Imagine if a burger or steak could land your patient, who has never before experienced problems eating red meat, in the hospital with an allergic reaction. According to recent news reports, doctors are seeing an increase in sudden meat allergies in people bitten by a certain kind of tick, known as the Lone Star Tick.
A recent AP article explains the ticks “harbor a sugar that humans don’t have, called alpha-gal,” which is found in red meat. A bite from the tick “triggers an immune system response…and makes antibodies to it.”
While the federal government has not yet issued health warnings about meat allergies associated with these ticks and such allergies are rare — only affecting about 1,500 people since it was first reported in 2008 — physicians and patients should still be aware of this rather unusual summertime concern.
“Most people hear about severe food allergies occurring immediately after ingesting the food, in fact often while still at the table for foods such as peanuts, tree nuts or shellfish,” said Michael Palumbo, MD, an allergist in Pittsburgh. “In contrast these newly reported cases of reactions to alpha-gal as transmitted through the tick vector often occur several hours after the food was ingested.

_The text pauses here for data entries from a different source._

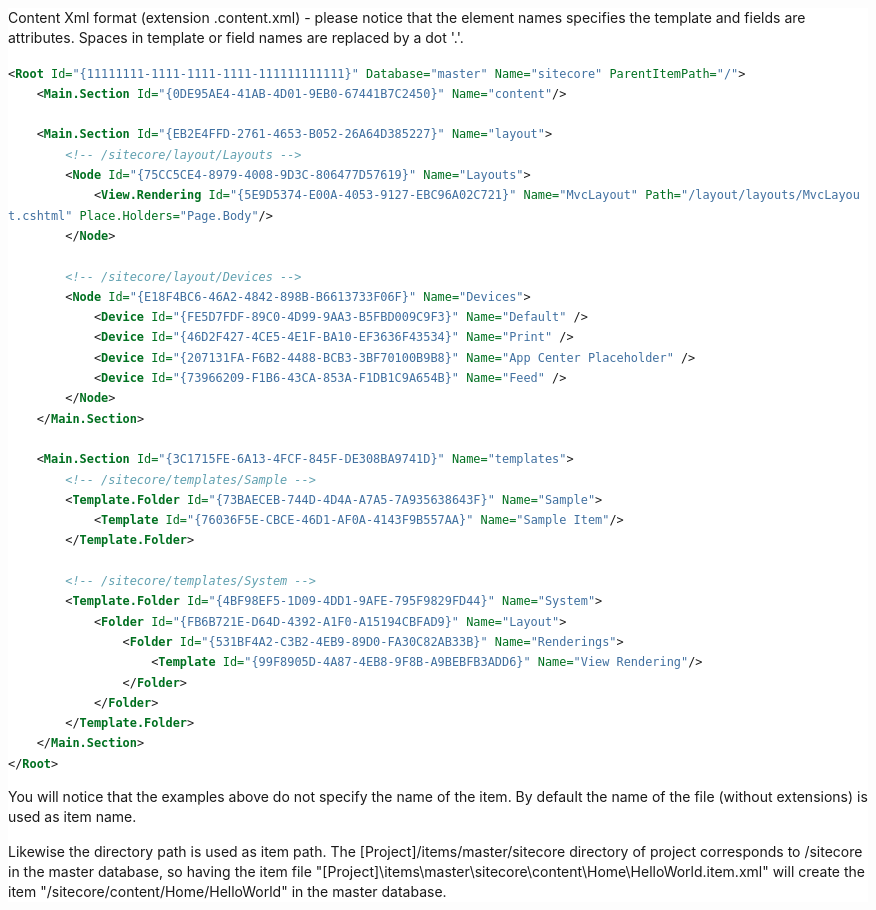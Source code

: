 Content Xml format (extension .content.xml) - please notice that the element names specifies the template and fields are attributes. Spaces
in template or field names are replaced by a dot '.'. 
```xml
<Root Id="{11111111-1111-1111-1111-111111111111}" Database="master" Name="sitecore" ParentItemPath="/">
    <Main.Section Id="{0DE95AE4-41AB-4D01-9EB0-67441B7C2450}" Name="content"/>

    <Main.Section Id="{EB2E4FFD-2761-4653-B052-26A64D385227}" Name="layout">
        <!-- /sitecore/layout/Layouts -->
        <Node Id="{75CC5CE4-8979-4008-9D3C-806477D57619}" Name="Layouts">
            <View.Rendering Id="{5E9D5374-E00A-4053-9127-EBC96A02C721}" Name="MvcLayout" Path="/layout/layouts/MvcLayout.cshtml" Place.Holders="Page.Body"/>
        </Node>

        <!-- /sitecore/layout/Devices -->
        <Node Id="{E18F4BC6-46A2-4842-898B-B6613733F06F}" Name="Devices">
            <Device Id="{FE5D7FDF-89C0-4D99-9AA3-B5FBD009C9F3}" Name="Default" />
            <Device Id="{46D2F427-4CE5-4E1F-BA10-EF3636F43534}" Name="Print" />
            <Device Id="{207131FA-F6B2-4488-BCB3-3BF70100B9B8}" Name="App Center Placeholder" />
            <Device Id="{73966209-F1B6-43CA-853A-F1DB1C9A654B}" Name="Feed" />
        </Node>
    </Main.Section>

    <Main.Section Id="{3C1715FE-6A13-4FCF-845F-DE308BA9741D}" Name="templates">
        <!-- /sitecore/templates/Sample -->
        <Template.Folder Id="{73BAECEB-744D-4D4A-A7A5-7A935638643F}" Name="Sample">
            <Template Id="{76036F5E-CBCE-46D1-AF0A-4143F9B557AA}" Name="Sample Item"/>
        </Template.Folder>

        <!-- /sitecore/templates/System -->
        <Template.Folder Id="{4BF98EF5-1D09-4DD1-9AFE-795F9829FD44}" Name="System">
            <Folder Id="{FB6B721E-D64D-4392-A1F0-A15194CBFAD9}" Name="Layout">
                <Folder Id="{531BF4A2-C3B2-4EB9-89D0-FA30C82AB33B}" Name="Renderings">
                    <Template Id="{99F8905D-4A87-4EB8-9F8B-A9BEBFB3ADD6}" Name="View Rendering"/>
                </Folder>
            </Folder>
        </Template.Folder>
    </Main.Section>
</Root>
```

You will notice that the examples above do not specify the name of the item. By default the name of the file (without extensions) is used
as item name.

Likewise the directory path is used as item path. The [Project]/items/master/sitecore directory of project corresponds 
to /sitecore in the master database, so having the item file
"[Project]\items\master\sitecore\content\Home\HelloWorld.item.xml" will create the item "/sitecore/content/Home/HelloWorld" in the
master database.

Therefore food allergy is not always suspected immediately,” he said.
Dr. Palumbo also said that often with these patients it takes several reactions until the pieces start to come together.
As another article points out, both patients and physicians “are slow to recognize the risk,” because, according to one allergist, “why would someone think they’re allergic to meat when they’ve been eating it their whole life?”
Dr. Palumbo also points out that there is now a commercially available test to measure alpha-gal antibodies and it should be obtained when this type of reaction is suspected.